* The following alert was originally published in California Healthcare News (CHN). To read it on the CHN website, click here.

The market for nursing facility beds in California is at historic highs with the price per bed currently ranging from $80,000 - $100,000. For owners wishing to retain the asset but not remain directly involved in operations, leasing facility beds also presents an attractive option right now with beds currently leasing out in the Southern California area for anywhere between $500-600/bed per month.

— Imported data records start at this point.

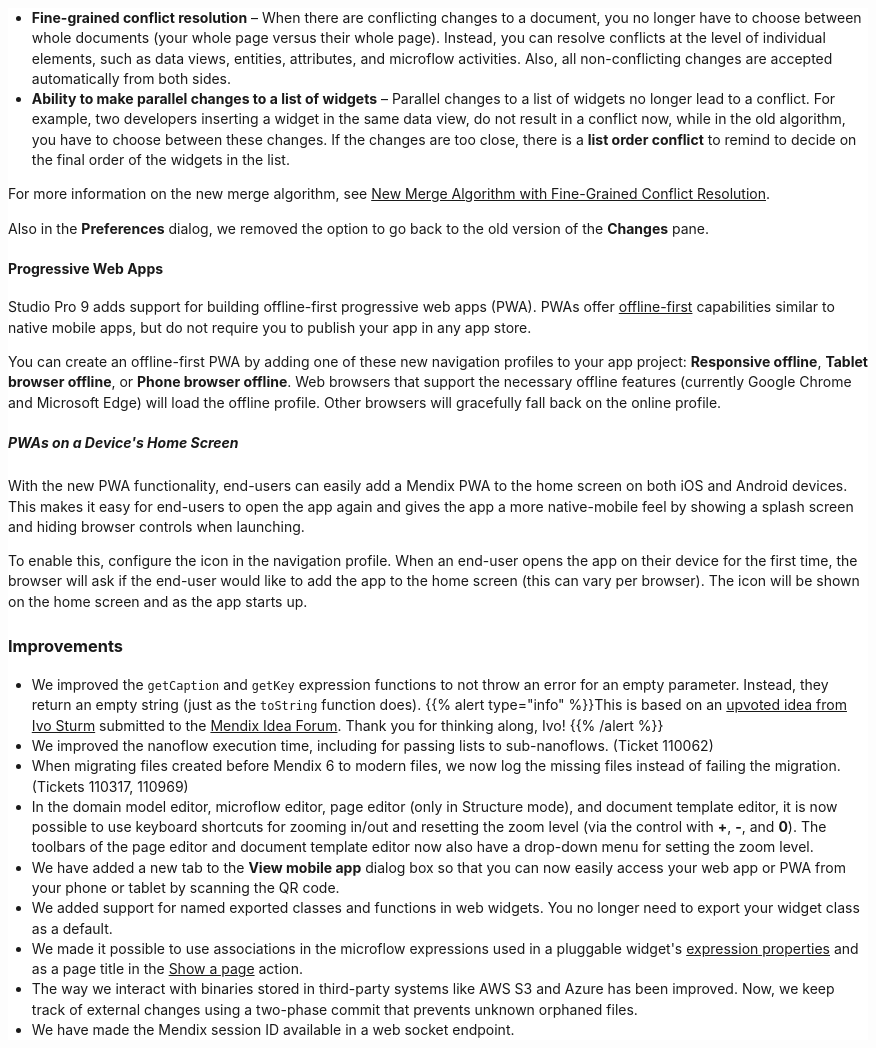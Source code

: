 * **Fine-grained conflict resolution** – When there are conflicting changes to a document, you no longer have to choose between whole documents (your whole page versus their whole page). Instead, you can resolve conflicts at the level of individual elements, such as data views, entities, attributes, and microflow activities. Also, all non-conflicting changes are accepted automatically from both sides.
* **Ability to make parallel changes to a list of widgets** – Parallel changes to a list of widgets no longer lead to a conflict. For example, two developers inserting a widget in the same data view, do not result in a conflict now, while in the old algorithm, you have to choose between these changes. If the changes are too close, there is a **list order conflict** to remind to decide on the final order of the widgets in the list.

For more information on the new merge algorithm, see [New Merge Algorithm with Fine-Grained Conflict Resolution](/refguide/new-merge-algorithm).

Also in the **Preferences** dialog, we removed the option to go back to the old version of the **Changes** pane.

#### Progressive Web Apps

Studio Pro 9 adds support for building offline-first progressive web apps (PWA). PWAs offer [offline-first](/refguide/offline-first) capabilities similar to native mobile apps, but do not require you to publish your app in any app store.

You can create an offline-first PWA by adding one of these new navigation profiles to your app project: **Responsive offline**, **Tablet browser offline**, or **Phone browser offline**. Web browsers that support the necessary offline features (currently Google Chrome and Microsoft Edge) will load the offline profile. Other browsers will gracefully fall back on the online profile.

##### PWAs on a Device's Home Screen

With the new PWA functionality, end-users can easily add a Mendix PWA to the home screen on both iOS and Android devices. This makes it easy for end-users to open the app again and gives the app a more native-mobile feel by showing a splash screen and hiding browser controls when launching.

To enable this, configure the icon in the navigation profile. When an end-user opens the app on their device for the first time, the browser will ask if the end-user would like to add the app to the home screen (this can vary per browser). The icon will be shown on the home screen and as the app starts up.

### Improvements

* We improved the `getCaption` and `getKey` expression functions to not throw an error for an empty parameter. Instead, they return an empty string (just as the `toString` function does).
	{{% alert type="info" %}}This is based on an [upvoted idea from Ivo Sturm](https://forum.mendixcloud.com/link/ideas/290) submitted to the [Mendix Idea Forum](https://forum.mendixcloud.com/link/ideas). Thank you for thinking along, Ivo!
	{{% /alert %}}
* We improved the nanoflow execution time, including for passing lists to sub-nanoflows. (Ticket 110062)
* When migrating files created before Mendix 6 to modern files, we now log the missing files instead of failing the migration. (Tickets 110317, 110969)
* In the domain model editor, microflow editor, page editor (only in Structure mode), and document template editor, it is now possible to use keyboard shortcuts for zooming in/out and resetting the zoom level (via the control with **+**, **-**, and **0**). The toolbars of the page editor and document template editor now also have a drop-down menu for setting the zoom level.
* We have added a new tab to the **View mobile app** dialog box so that you can now easily access your web app or PWA from your phone or tablet by scanning the QR code.
* We added support for named exported classes and functions in web widgets. You no longer need to export your widget class as a default.
* We made it possible to use associations in the microflow expressions used in a pluggable widget's [expression properties](/apidocs-mxsdk/apidocs/property-types-pluggable-widgets#expression) and as a page title in the [Show a page](/refguide/on-click-event#show-page) action.
* The way we interact with binaries stored in third-party systems like AWS S3 and Azure has been improved. Now, we keep track of external changes using a two-phase commit that prevents unknown orphaned files.
* We have made the Mendix session ID available in a web socket endpoint.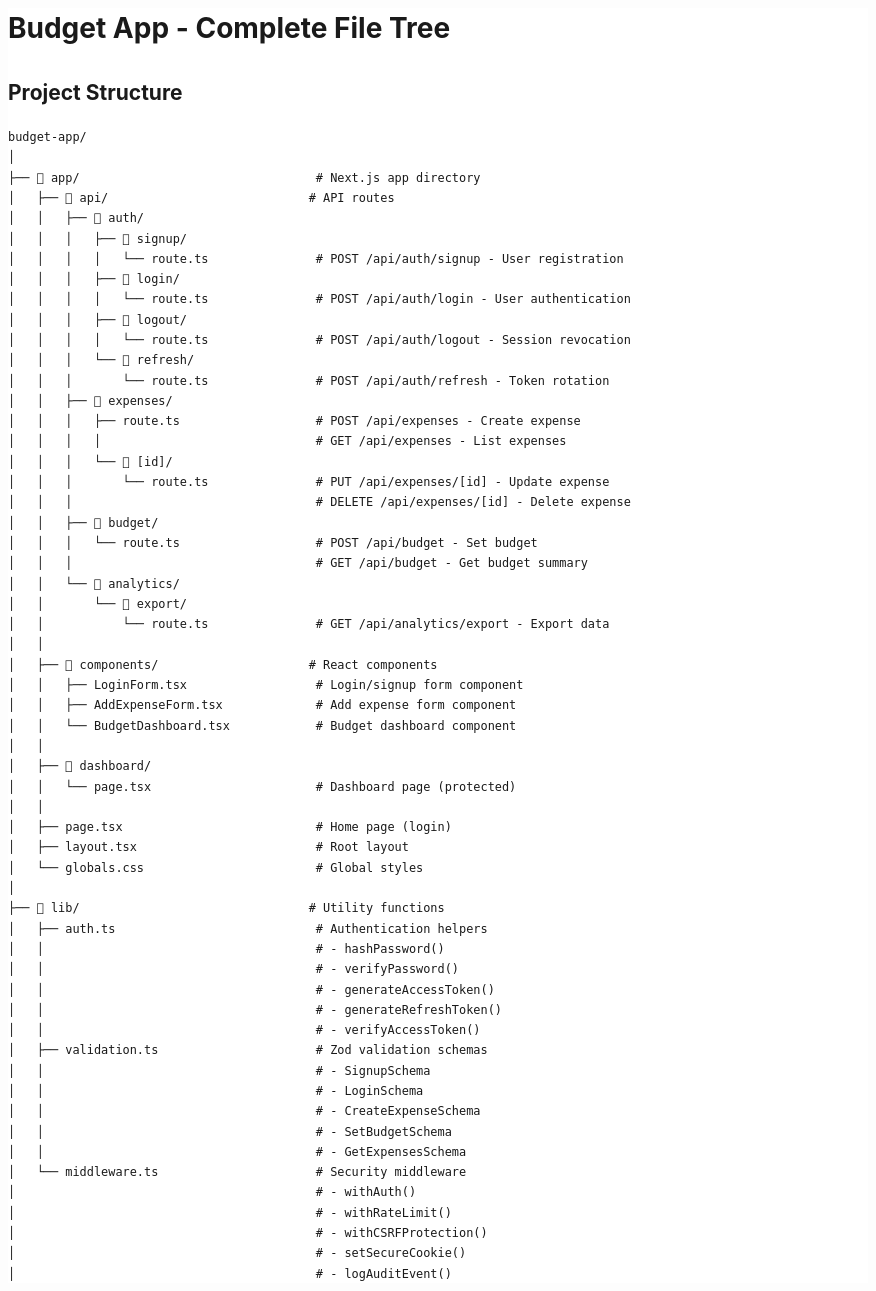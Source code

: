 # Budget App - Complete File Tree

## Project Structure

```
budget-app/
│
├── 📁 app/                                 # Next.js app directory
│   ├── 📁 api/                            # API routes
│   │   ├── 📁 auth/
│   │   │   ├── 📁 signup/
│   │   │   │   └── route.ts               # POST /api/auth/signup - User registration
│   │   │   ├── 📁 login/
│   │   │   │   └── route.ts               # POST /api/auth/login - User authentication
│   │   │   ├── 📁 logout/
│   │   │   │   └── route.ts               # POST /api/auth/logout - Session revocation
│   │   │   └── 📁 refresh/
│   │   │       └── route.ts               # POST /api/auth/refresh - Token rotation
│   │   ├── 📁 expenses/
│   │   │   ├── route.ts                   # POST /api/expenses - Create expense
│   │   │   │                              # GET /api/expenses - List expenses
│   │   │   └── 📁 [id]/
│   │   │       └── route.ts               # PUT /api/expenses/[id] - Update expense
│   │   │                                  # DELETE /api/expenses/[id] - Delete expense
│   │   ├── 📁 budget/
│   │   │   └── route.ts                   # POST /api/budget - Set budget
│   │   │                                  # GET /api/budget - Get budget summary
│   │   └── 📁 analytics/
│   │       └── 📁 export/
│   │           └── route.ts               # GET /api/analytics/export - Export data
│   │
│   ├── 📁 components/                     # React components
│   │   ├── LoginForm.tsx                  # Login/signup form component
│   │   ├── AddExpenseForm.tsx             # Add expense form component
│   │   └── BudgetDashboard.tsx            # Budget dashboard component
│   │
│   ├── 📁 dashboard/
│   │   └── page.tsx                       # Dashboard page (protected)
│   │
│   ├── page.tsx                           # Home page (login)
│   ├── layout.tsx                         # Root layout
│   └── globals.css                        # Global styles
│
├── 📁 lib/                                # Utility functions
│   ├── auth.ts                            # Authentication helpers
│   │                                      # - hashPassword()
│   │                                      # - verifyPassword()
│   │                                      # - generateAccessToken()
│   │                                      # - generateRefreshToken()
│   │                                      # - verifyAccessToken()
│   ├── validation.ts                      # Zod validation schemas
│   │                                      # - SignupSchema
│   │                                      # - LoginSchema
│   │                                      # - CreateExpenseSchema
│   │                                      # - SetBudgetSchema
│   │                                      # - GetExpensesSchema
│   └── middleware.ts                      # Security middleware
│                                          # - withAuth()
│                                          # - withRateLimit()
│                                          # - withCSRFProtection()
│                                          # - setSecureCookie()
│                                          # - logAuditEvent()
```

In the context of leasing, in addition to the rental rate most landlords will require “key” money as a condition of the lease. Key Money is a form of payment made by the tenant to the landlord not included in rent which compensates the landlord for giving the tenant the keys to the commercial property. The legal basis for supporting the enforcement of key money obligations relates to the concept of goodwill in that the landlord is turning over a going concern for the tenant to operate. In other words, the landlord is transferring a viable operating business to the tenant which has an intrinsic value the tenant pays for in the form of key money. Currently, key money paid in connection with nursing home leases can vary from as much as $10,000 - $14,000/bed.

In requiring key money as a condition of the lease, landlords (and tenants) must be aware of California Civil Code Section 1950.8 which requires that key money or other amounts required as of a condition of a commercial lease or non-residential lease of real property must be stated in the lease agreement. Subsection a provides: It shall be unlawful for any person to require, demand or cause to make payable any payment of money, including but not limited to, key money, however demanded, ...as a condition of initiating, continuing, or renewing a lease or rental agreement, unless the amount of payment is stated in the written lease or rental agreement.” Penalties for violating this provision include a civil penalty of up to 3 times the amount of damages suffered by the prospective tenant as well as recovery by the tenant of the attorney fees it incurred in enforcing the provision. (Subsection c.) The policy underlying the statute is to eliminate under-the–table pressure tactics used by some landlords of requiring cash payments of key money that are not documented in the lease. See, Edamerica, Inc. v. Superior Court(2003) 114 CA4th 819.

Exceptions to the provision allow the landlord and tenant to agree to the advance payment of rent, the landlord may charge reasonable amounts for “conducting reasonable business activity in connection with initiating, continuing or renewing” the tenancy, and the landlord may increase the rent to recover building operating costs if the right to rent, the method of calculating the increase, and the time period covered by the increase are stated in the lease or rental agreement. (Subsections d- f.)

The consequences of violating the provision seem clear: If the key money is not stated in the lease or rental agreement the obligation is not enforceable and the landlord would face significant liability if it nonetheless sought to enforce an “obligation” not stated in the lease. On the other hand, compliance does create some interesting questions. Apart from the statutory mandate (which is controlling), why would key money be included in a lease since it is not a requirement of the leasehold? As mentioned, the lease payments are consideration for the lease; key money is consideration for “buying” the business. For taxation purposes, if key money is properly allocated to the business, should that allocation appear in the lease or an ancillary document, which raises additional questions. Many nursing home lease transactions are documented outside of the actual lease document in ancillary documents sometimes referred to as a Memorandum of Understanding or a Letter of Intent. What if key money is referenced in these documents but not in the lease itself? It would appear that doing so would address the concerns stated by the court by eliminating strong arm tactics by landlords. But is an MOU or LOI a rental agreement covered by the statute?

So while there may be good business reasons to deal with key money issues in ancillary documents, and while it may be expedient to do so from the perspective of drafting, buyer beware…or more to the point, landlord beware. If not in the lease, key money provisions are unenforceable and illegal.